## YOUR GOAL
Begin with the line that contains "pass [选项] 用户名" and transcribe each line after it, up to and including the last line of the listing below.

## MATERIAL FOR THIS TASK

════

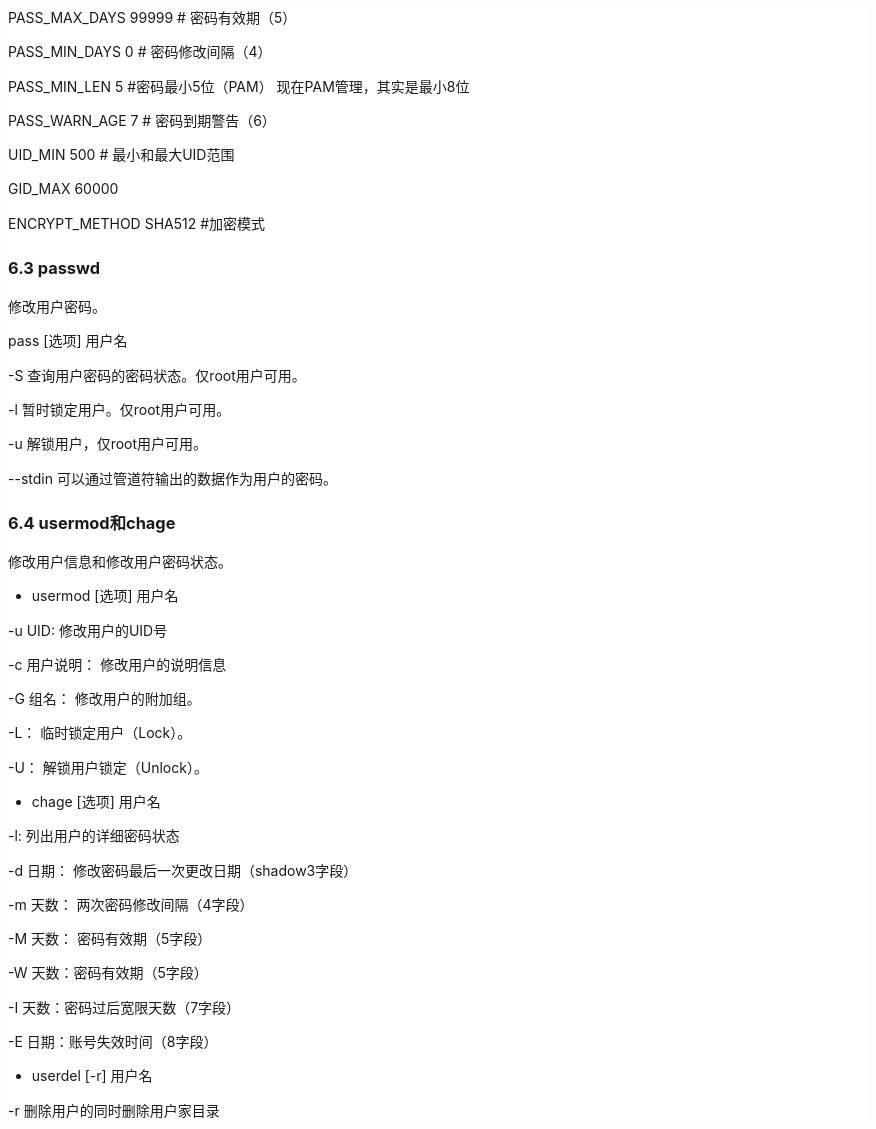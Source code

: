 PASS_MAX_DAYS 99999 # 密码有效期（5）

PASS_MIN_DAYS 0 # 密码修改间隔（4）

PASS_MIN_LEN 5 #密码最小5位（PAM） 现在PAM管理，其实是最小8位

PASS_WARN_AGE 7 # 密码到期警告（6）

UID_MIN 500 # 最小和最大UID范围

GID_MAX 60000

ENCRYPT_METHOD SHA512 #加密模式

### 6.3 passwd

修改用户密码。

pass [选项] 用户名

-S 查询用户密码的密码状态。仅root用户可用。

-l 暂时锁定用户。仅root用户可用。

-u 解锁用户，仅root用户可用。

--stdin 可以通过管道符输出的数据作为用户的密码。

### 6.4 usermod和chage

修改用户信息和修改用户密码状态。

* usermod [选项] 用户名

-u UID: 修改用户的UID号

-c 用户说明： 修改用户的说明信息

-G 组名： 修改用户的附加组。

-L： 临时锁定用户（Lock）。

-U： 解锁用户锁定（Unlock）。

* chage [选项] 用户名

-l: 列出用户的详细密码状态

-d 日期： 修改密码最后一次更改日期（shadow3字段）

-m 天数： 两次密码修改间隔（4字段）

-M 天数： 密码有效期（5字段）

-W 天数：密码有效期（5字段）

-I 天数：密码过后宽限天数（7字段）

-E 日期：账号失效时间（8字段）

* userdel [-r] 用户名

-r 删除用户的同时删除用户家目录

════

## WRITTEN ANSWER
pass [选项] 用户名

-S 查询用户密码的密码状态。仅root用户可用。

-l 暂时锁定用户。仅root用户可用。

-u 解锁用户，仅root用户可用。

--stdin 可以通过管道符输出的数据作为用户的密码。

### 6.4 usermod和chage

修改用户信息和修改用户密码状态。

* usermod [选项] 用户名

-u UID: 修改用户的UID号

-c 用户说明： 修改用户的说明信息

-G 组名： 修改用户的附加组。

-L： 临时锁定用户（Lock）。

-U： 解锁用户锁定（Unlock）。

* chage [选项] 用户名

-l: 列出用户的详细密码状态

-d 日期： 修改密码最后一次更改日期（shadow3字段）

-m 天数： 两次密码修改间隔（4字段）

-M 天数： 密码有效期（5字段）

-W 天数：密码有效期（5字段）

-I 天数：密码过后宽限天数（7字段）

-E 日期：账号失效时间（8字段）

* userdel [-r] 用户名

-r 删除用户的同时删除用户家目录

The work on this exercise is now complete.